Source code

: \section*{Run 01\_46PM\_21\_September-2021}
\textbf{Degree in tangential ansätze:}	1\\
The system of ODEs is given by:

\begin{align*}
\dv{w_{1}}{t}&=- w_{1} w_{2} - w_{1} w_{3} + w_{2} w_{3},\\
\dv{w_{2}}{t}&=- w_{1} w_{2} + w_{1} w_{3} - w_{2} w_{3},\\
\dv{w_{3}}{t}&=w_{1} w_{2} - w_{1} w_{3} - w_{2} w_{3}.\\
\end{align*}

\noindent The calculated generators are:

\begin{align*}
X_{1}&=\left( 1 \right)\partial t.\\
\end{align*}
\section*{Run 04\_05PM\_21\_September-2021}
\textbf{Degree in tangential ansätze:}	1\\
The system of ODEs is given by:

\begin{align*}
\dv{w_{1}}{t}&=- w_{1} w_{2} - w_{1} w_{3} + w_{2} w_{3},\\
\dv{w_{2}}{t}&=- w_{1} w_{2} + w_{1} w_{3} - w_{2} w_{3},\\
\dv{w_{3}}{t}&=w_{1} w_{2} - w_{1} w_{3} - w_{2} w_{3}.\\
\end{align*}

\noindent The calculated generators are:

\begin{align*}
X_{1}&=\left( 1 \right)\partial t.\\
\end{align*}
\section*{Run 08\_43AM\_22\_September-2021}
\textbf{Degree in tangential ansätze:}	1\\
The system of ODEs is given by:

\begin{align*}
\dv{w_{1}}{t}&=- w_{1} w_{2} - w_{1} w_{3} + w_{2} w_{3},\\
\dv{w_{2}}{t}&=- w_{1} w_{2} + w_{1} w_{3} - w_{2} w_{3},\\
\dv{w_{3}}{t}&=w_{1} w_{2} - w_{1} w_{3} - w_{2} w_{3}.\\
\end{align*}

——————

[WHAT THIS TASK INVOLVES]: Each record must be transcribed word for word.

[YOUR RESPONSE]:
Source code

: \section*{Run 01\_46PM\_21\_September-2021}
\textbf{Degree in tangential ansätze:}	1\\
The system of ODEs is given by:

\begin{align*}
\dv{w_{1}}{t}&=- w_{1} w_{2} - w_{1} w_{3} + w_{2} w_{3},\\
\dv{w_{2}}{t}&=- w_{1} w_{2} + w_{1} w_{3} - w_{2} w_{3},\\
\dv{w_{3}}{t}&=w_{1} w_{2} - w_{1} w_{3} - w_{2} w_{3}.\\
\end{align*}

\noindent The calculated generators are:

\begin{align*}
X_{1}&=\left( 1 \right)\partial t.\\
\end{align*}
\section*{Run 04\_05PM\_21\_September-2021}
\textbf{Degree in tangential ansätze:}	1\\
The system of ODEs is given by:

\begin{align*}
\dv{w_{1}}{t}&=- w_{1} w_{2} - w_{1} w_{3} + w_{2} w_{3},\\
\dv{w_{2}}{t}&=- w_{1} w_{2} + w_{1} w_{3} - w_{2} w_{3},\\
\dv{w_{3}}{t}&=w_{1} w_{2} - w_{1} w_{3} - w_{2} w_{3}.\\
\end{align*}

\noindent The calculated generators are:

\begin{align*}
X_{1}&=\left( 1 \right)\partial t.\\
\end{align*}
\section*{Run 08\_43AM\_22\_September-2021}
\textbf{Degree in tangential ansätze:}	1\\
The system of ODEs is given by:

\begin{align*}
\dv{w_{1}}{t}&=- w_{1} w_{2} - w_{1} w_{3} + w_{2} w_{3},\\
\dv{w_{2}}{t}&=- w_{1} w_{2} + w_{1} w_{3} - w_{2} w_{3},\\
\dv{w_{3}}{t}&=w_{1} w_{2} - w_{1} w_{3} - w_{2} w_{3}.\\
\end{align*}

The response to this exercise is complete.